* _Saved data entries_:
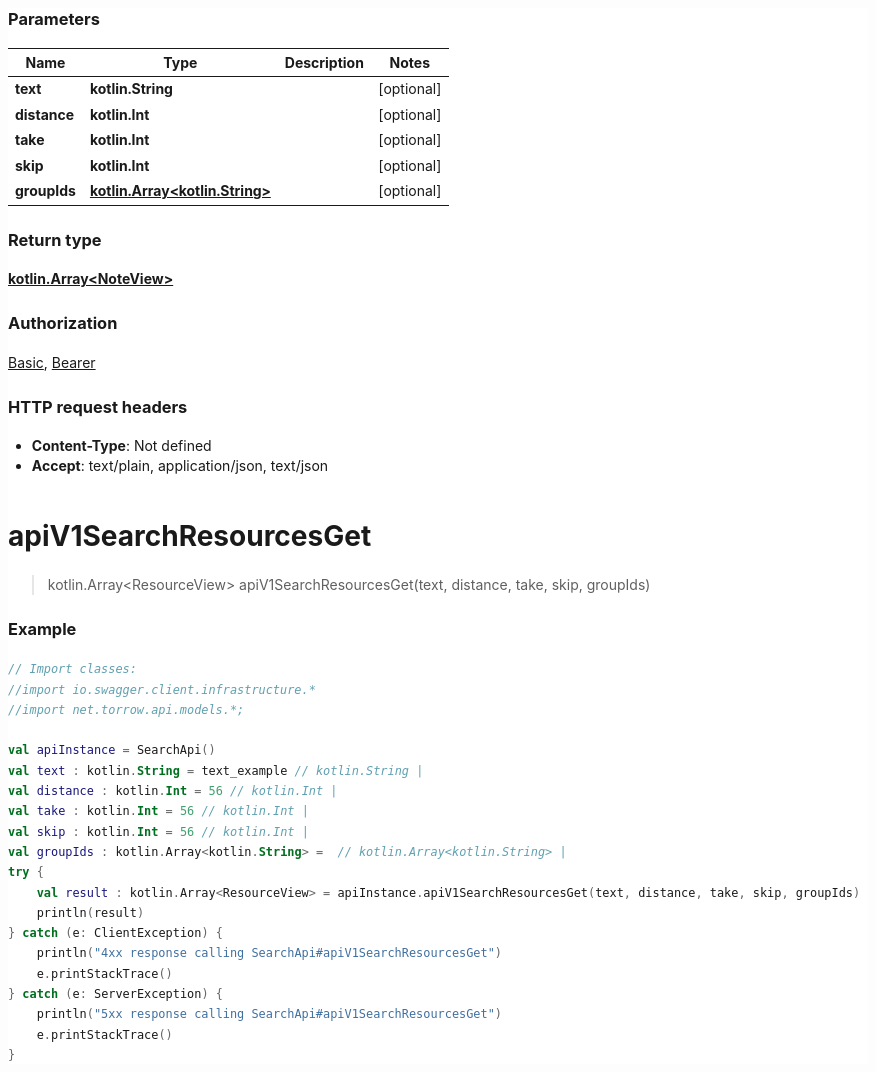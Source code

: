 ### Parameters

Name | Type | Description  | Notes
------------- | ------------- | ------------- | -------------
 **text** | **kotlin.String**|  | [optional]
 **distance** | **kotlin.Int**|  | [optional]
 **take** | **kotlin.Int**|  | [optional]
 **skip** | **kotlin.Int**|  | [optional]
 **groupIds** | [**kotlin.Array&lt;kotlin.String&gt;**](kotlin.String.md)|  | [optional]

### Return type

[**kotlin.Array&lt;NoteView&gt;**](NoteView.md)

### Authorization

[Basic](../README.md#Basic), [Bearer](../README.md#Bearer)

### HTTP request headers

 - **Content-Type**: Not defined
 - **Accept**: text/plain, application/json, text/json

<a name="apiV1SearchResourcesGet"></a>
# **apiV1SearchResourcesGet**
> kotlin.Array&lt;ResourceView&gt; apiV1SearchResourcesGet(text, distance, take, skip, groupIds)



### Example
```kotlin
// Import classes:
//import io.swagger.client.infrastructure.*
//import net.torrow.api.models.*;

val apiInstance = SearchApi()
val text : kotlin.String = text_example // kotlin.String | 
val distance : kotlin.Int = 56 // kotlin.Int | 
val take : kotlin.Int = 56 // kotlin.Int | 
val skip : kotlin.Int = 56 // kotlin.Int | 
val groupIds : kotlin.Array<kotlin.String> =  // kotlin.Array<kotlin.String> | 
try {
    val result : kotlin.Array<ResourceView> = apiInstance.apiV1SearchResourcesGet(text, distance, take, skip, groupIds)
    println(result)
} catch (e: ClientException) {
    println("4xx response calling SearchApi#apiV1SearchResourcesGet")
    e.printStackTrace()
} catch (e: ServerException) {
    println("5xx response calling SearchApi#apiV1SearchResourcesGet")
    e.printStackTrace()
}
```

* _Assignment_: Each entry is to be given again exactly as it stands, with its pictures removed.

* _Your response_:
Source code

: ### Parameters

Name | Type | Description  | Notes
------------- | ------------- | ------------- | -------------
 **text** | **kotlin.String**|  | [optional]
 **distance** | **kotlin.Int**|  | [optional]
 **take** | **kotlin.Int**|  | [optional]
 **skip** | **kotlin.Int**|  | [optional]
 **groupIds** | [**kotlin.Array&lt;kotlin.String&gt;**](kotlin.String.md)|  | [optional]

### Return type

[**kotlin.Array&lt;NoteView&gt;**](NoteView.md)

### Authorization

[Basic](../README.md#Basic), [Bearer](../README.md#Bearer)

### HTTP request headers

 - **Content-Type**: Not defined
 - **Accept**: text/plain, application/json, text/json

<a name="apiV1SearchResourcesGet"></a>
# **apiV1SearchResourcesGet**
> kotlin.Array&lt;ResourceView&gt; apiV1SearchResourcesGet(text, distance, take, skip, groupIds)



### Example
```kotlin
// Import classes:
//import io.swagger.client.infrastructure.*
//import net.torrow.api.models.*;

val apiInstance = SearchApi()
val text : kotlin.String = text_example // kotlin.String | 
val distance : kotlin.Int = 56 // kotlin.Int | 
val take : kotlin.Int = 56 // kotlin.Int | 
val skip : kotlin.Int = 56 // kotlin.Int | 
val groupIds : kotlin.Array<kotlin.String> =  // kotlin.Array<kotlin.String> | 
try {
    val result : kotlin.Array<ResourceView> = apiInstance.apiV1SearchResourcesGet(text, distance, take, skip, groupIds)
    println(result)
} catch (e: ClientException) {
    println("4xx response calling SearchApi#apiV1SearchResourcesGet")
    e.printStackTrace()
} catch (e: ServerException) {
    println("5xx response calling SearchApi#apiV1SearchResourcesGet")
    e.printStackTrace()
}
```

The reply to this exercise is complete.